You can visualize interactive changes on our application or look at figures. Inside of our application, you can also visualize other DEM files!
Discussion
Similar to past work, our sea level rise model using Rahmstorf’s approach is prone to over-predicting when evaluated against the true expected projections. The model assumes a near-linear relationship between temperature and sea level rise rate, based on 20th-century observations. However, it is important to note that real-world ice sheet dynamics may not respond linearly to temperature changes, which can affect the true rate of sea level rise in the future.
On the other hand, our model suffers from under-prediction when only changing $\text{CO}_2$ year to year and keeping the other greenhouse gases constant. Future work can be done on scaling all other greenhouse gases input appropriately, which would likely produce more accurate temperature values and sea level rise predictions.
Conclusion
Inspired by the issue of sea level rise due to global warming, we worked on modeling projected sea level rise for the future up until 2100, and made use of climate model emulators as a first step for temperature inputs into the sea level projection model.
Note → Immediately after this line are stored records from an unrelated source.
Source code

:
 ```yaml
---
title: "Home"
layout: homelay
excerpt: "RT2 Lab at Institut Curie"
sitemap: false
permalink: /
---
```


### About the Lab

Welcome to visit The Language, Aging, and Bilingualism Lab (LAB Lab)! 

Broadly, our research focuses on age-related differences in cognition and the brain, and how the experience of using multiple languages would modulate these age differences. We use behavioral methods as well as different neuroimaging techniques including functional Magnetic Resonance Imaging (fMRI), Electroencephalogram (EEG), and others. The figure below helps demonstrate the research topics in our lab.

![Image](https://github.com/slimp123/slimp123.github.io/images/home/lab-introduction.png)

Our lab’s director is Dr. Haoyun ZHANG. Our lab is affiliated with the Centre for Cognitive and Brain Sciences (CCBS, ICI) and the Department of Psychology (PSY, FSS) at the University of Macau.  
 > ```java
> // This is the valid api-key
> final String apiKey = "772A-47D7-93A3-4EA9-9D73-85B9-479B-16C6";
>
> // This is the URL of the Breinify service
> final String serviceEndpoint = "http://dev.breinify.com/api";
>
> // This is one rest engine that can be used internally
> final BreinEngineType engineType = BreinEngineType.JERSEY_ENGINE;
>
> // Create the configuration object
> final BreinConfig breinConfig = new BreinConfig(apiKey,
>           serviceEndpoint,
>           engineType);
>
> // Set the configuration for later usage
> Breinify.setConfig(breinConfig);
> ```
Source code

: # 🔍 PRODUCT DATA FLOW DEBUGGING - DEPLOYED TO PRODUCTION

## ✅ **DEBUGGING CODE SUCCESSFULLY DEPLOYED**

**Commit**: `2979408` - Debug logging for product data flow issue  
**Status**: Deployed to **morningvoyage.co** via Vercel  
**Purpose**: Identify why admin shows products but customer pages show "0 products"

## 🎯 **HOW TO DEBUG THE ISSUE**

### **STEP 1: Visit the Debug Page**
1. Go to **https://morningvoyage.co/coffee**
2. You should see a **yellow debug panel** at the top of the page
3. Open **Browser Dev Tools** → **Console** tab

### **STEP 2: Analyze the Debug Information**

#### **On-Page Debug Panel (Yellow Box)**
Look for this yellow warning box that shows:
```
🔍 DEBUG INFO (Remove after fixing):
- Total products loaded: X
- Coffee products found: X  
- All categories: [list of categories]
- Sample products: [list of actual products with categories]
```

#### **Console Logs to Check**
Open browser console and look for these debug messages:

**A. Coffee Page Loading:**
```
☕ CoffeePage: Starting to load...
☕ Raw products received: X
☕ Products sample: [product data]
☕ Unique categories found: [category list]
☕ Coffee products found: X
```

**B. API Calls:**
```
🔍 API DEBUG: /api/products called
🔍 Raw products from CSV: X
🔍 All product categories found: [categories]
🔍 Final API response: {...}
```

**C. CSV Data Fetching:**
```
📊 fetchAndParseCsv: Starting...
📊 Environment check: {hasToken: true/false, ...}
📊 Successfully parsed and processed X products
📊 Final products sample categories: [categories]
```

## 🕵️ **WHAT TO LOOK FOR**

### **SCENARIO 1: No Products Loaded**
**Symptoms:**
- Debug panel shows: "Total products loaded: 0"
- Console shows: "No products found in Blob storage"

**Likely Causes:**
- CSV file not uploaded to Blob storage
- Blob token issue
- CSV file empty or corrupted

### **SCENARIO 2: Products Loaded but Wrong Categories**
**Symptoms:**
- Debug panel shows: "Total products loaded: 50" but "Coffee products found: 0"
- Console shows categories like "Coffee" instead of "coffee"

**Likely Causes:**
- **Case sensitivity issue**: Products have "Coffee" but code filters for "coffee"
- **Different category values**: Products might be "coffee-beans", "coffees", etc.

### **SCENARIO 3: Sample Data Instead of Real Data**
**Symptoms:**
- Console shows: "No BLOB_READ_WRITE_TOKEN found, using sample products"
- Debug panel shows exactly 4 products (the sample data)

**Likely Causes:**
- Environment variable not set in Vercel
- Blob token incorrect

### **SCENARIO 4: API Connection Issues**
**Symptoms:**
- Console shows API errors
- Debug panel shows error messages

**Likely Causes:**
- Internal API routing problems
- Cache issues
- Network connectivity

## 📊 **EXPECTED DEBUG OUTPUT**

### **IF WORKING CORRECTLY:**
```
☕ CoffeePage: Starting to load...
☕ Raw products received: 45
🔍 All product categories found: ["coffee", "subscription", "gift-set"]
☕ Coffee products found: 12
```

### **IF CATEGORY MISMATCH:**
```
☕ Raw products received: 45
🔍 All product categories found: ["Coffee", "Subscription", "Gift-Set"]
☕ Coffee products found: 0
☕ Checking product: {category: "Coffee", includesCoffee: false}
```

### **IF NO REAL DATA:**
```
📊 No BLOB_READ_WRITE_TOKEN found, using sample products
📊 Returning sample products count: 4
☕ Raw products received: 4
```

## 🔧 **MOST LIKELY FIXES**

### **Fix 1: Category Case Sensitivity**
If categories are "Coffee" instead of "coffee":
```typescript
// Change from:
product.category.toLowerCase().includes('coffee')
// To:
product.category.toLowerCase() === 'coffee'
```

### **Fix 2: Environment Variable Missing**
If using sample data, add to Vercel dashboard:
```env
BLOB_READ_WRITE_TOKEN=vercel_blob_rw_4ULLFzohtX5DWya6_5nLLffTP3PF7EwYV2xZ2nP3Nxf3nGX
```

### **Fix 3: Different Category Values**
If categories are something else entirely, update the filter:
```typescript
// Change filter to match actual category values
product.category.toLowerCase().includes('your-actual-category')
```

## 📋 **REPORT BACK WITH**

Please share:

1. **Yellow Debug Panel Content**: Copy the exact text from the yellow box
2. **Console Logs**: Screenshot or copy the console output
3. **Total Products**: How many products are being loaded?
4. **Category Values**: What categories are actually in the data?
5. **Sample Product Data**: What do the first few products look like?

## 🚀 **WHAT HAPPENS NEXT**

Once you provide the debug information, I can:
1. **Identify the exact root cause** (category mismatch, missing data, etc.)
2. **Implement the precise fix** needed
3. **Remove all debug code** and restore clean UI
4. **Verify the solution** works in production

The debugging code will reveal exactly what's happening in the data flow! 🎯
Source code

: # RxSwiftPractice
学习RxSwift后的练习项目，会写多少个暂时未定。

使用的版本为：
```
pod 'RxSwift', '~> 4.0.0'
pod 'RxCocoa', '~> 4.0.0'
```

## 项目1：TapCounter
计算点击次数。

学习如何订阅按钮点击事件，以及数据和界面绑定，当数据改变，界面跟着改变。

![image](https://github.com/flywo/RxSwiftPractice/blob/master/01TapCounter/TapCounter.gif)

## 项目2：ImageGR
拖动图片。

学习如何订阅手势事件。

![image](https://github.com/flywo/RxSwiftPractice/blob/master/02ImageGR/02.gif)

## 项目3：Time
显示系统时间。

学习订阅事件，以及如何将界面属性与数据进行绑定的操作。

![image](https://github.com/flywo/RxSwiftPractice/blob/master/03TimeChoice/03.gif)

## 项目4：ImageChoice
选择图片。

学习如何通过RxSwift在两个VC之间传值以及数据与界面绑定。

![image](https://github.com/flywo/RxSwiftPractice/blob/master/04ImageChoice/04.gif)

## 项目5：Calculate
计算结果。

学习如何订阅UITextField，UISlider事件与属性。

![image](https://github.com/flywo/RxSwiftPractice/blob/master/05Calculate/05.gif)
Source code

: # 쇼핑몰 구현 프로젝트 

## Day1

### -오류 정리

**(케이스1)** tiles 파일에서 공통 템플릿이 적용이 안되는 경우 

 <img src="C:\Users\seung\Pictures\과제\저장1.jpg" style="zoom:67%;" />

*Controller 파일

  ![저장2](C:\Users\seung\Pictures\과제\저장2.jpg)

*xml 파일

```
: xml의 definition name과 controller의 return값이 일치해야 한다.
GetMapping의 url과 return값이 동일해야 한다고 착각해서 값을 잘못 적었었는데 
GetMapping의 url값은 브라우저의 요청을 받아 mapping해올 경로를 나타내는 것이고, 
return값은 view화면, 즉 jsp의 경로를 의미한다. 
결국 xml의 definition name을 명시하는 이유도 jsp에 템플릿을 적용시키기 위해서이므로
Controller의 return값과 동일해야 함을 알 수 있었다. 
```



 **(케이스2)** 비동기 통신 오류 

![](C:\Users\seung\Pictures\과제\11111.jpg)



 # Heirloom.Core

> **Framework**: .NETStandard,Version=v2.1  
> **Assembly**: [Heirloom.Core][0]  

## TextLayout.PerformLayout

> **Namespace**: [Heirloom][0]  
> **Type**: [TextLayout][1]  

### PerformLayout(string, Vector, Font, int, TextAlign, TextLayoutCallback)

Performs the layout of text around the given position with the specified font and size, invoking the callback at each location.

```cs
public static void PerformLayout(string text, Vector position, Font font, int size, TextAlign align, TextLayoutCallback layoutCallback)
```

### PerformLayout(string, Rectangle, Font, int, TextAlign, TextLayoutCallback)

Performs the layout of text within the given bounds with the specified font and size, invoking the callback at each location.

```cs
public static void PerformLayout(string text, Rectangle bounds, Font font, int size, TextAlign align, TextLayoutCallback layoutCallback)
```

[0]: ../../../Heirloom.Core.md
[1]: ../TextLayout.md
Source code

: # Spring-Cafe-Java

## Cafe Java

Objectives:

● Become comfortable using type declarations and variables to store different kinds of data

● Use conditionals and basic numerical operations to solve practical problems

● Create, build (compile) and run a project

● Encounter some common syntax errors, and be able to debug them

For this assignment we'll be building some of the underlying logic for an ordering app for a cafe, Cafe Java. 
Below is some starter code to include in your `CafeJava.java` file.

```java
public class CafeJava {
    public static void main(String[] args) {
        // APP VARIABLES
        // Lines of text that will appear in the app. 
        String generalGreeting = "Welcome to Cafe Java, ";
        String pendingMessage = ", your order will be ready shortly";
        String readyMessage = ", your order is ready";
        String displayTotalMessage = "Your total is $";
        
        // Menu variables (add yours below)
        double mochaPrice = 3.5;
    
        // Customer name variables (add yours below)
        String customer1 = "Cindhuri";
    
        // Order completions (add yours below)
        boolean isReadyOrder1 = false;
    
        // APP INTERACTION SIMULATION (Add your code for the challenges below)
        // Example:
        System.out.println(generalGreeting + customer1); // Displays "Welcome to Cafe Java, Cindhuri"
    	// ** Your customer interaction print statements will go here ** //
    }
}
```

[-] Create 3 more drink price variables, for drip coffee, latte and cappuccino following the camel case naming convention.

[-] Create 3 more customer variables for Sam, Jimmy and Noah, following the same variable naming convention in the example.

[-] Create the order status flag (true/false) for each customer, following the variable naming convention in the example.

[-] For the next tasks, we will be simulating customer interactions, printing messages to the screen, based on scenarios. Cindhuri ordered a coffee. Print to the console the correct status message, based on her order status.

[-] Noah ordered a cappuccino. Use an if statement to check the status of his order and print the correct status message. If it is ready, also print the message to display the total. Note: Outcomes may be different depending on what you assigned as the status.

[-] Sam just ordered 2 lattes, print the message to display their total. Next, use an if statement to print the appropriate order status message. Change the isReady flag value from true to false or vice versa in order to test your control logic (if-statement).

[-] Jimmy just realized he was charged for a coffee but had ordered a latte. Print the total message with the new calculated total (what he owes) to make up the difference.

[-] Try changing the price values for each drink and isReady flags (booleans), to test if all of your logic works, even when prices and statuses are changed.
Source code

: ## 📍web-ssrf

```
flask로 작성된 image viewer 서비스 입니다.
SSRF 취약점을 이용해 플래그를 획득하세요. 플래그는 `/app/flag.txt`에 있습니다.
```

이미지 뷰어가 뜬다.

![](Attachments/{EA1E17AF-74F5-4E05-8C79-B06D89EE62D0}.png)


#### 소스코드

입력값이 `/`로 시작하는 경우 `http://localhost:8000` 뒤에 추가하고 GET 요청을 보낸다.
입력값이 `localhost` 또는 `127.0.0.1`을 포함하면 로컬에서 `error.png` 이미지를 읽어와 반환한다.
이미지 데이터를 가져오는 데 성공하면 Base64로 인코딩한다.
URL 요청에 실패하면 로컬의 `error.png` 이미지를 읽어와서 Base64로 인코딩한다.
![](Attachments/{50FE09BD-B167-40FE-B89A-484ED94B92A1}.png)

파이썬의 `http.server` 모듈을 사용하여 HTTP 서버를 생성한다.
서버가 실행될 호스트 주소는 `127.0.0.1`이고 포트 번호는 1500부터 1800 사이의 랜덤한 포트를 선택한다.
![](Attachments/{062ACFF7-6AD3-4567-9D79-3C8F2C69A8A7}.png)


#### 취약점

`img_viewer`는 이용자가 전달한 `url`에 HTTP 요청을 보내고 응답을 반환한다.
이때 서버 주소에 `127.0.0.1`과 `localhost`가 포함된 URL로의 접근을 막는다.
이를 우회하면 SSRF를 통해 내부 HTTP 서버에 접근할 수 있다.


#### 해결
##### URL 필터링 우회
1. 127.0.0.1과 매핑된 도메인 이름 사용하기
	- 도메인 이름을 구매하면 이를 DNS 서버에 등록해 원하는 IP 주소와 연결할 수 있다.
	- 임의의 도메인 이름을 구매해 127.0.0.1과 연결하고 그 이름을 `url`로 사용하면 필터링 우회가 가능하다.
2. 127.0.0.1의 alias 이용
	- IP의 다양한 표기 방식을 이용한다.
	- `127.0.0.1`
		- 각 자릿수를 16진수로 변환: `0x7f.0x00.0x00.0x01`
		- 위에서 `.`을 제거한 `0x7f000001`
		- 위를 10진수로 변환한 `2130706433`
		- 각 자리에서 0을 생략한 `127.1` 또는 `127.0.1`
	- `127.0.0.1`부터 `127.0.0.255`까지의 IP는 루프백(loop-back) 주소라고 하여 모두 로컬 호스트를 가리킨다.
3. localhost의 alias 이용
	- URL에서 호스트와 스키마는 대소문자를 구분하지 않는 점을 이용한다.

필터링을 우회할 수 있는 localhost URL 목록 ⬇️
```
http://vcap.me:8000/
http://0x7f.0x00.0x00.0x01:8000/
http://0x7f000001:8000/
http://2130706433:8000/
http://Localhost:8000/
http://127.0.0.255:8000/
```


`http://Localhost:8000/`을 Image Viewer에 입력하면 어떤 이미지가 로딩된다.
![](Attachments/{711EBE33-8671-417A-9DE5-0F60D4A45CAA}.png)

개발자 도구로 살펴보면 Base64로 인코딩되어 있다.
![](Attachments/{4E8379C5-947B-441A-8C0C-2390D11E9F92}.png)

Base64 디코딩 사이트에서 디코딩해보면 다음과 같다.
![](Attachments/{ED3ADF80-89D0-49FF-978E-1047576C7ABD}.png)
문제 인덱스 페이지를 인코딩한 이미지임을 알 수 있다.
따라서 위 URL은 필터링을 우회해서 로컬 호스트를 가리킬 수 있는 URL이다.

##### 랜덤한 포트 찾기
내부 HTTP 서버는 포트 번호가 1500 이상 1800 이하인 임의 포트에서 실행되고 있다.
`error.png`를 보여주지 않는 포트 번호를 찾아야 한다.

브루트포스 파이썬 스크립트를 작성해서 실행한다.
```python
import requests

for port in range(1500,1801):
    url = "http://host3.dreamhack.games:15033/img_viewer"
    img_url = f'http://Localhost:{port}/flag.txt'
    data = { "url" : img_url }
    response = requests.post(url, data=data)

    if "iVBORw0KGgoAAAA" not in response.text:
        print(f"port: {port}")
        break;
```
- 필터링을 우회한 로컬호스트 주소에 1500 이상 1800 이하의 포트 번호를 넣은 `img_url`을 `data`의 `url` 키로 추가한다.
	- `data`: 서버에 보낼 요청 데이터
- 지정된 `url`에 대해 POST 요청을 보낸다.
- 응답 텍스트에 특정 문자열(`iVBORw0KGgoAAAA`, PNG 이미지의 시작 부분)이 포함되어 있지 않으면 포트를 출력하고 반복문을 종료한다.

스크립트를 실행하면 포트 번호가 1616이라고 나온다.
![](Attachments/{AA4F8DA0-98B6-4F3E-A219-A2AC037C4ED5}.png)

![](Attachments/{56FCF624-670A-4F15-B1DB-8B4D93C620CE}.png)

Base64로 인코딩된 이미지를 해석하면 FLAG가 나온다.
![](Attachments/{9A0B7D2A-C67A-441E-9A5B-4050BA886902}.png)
The sea level rise projection model follows a semi-empirical differential equation approach from Rahmstorf, in which we fitted a linear model and obtained a rate of sea level change, then integrated to get the total sea level rise. We also explored the impact of sea level rise on one particularly vulnerable region, Florida, by utilizing DEM data and visualizing the change in local topography and coastline following different amounts of sea level rise.
Overall, our work demonstrated the effectiveness of using machine learning and statistical models alongside the Rahmstorf differential equation approach to achieve fairly sound results in predicting temperature and sea level rise. The interactive visualizations were created in the hope to make understanding the impacts of sea level rise more intuitive and accessible for potential audiences and to raise further awareness of the issue of global warming and sea level rise.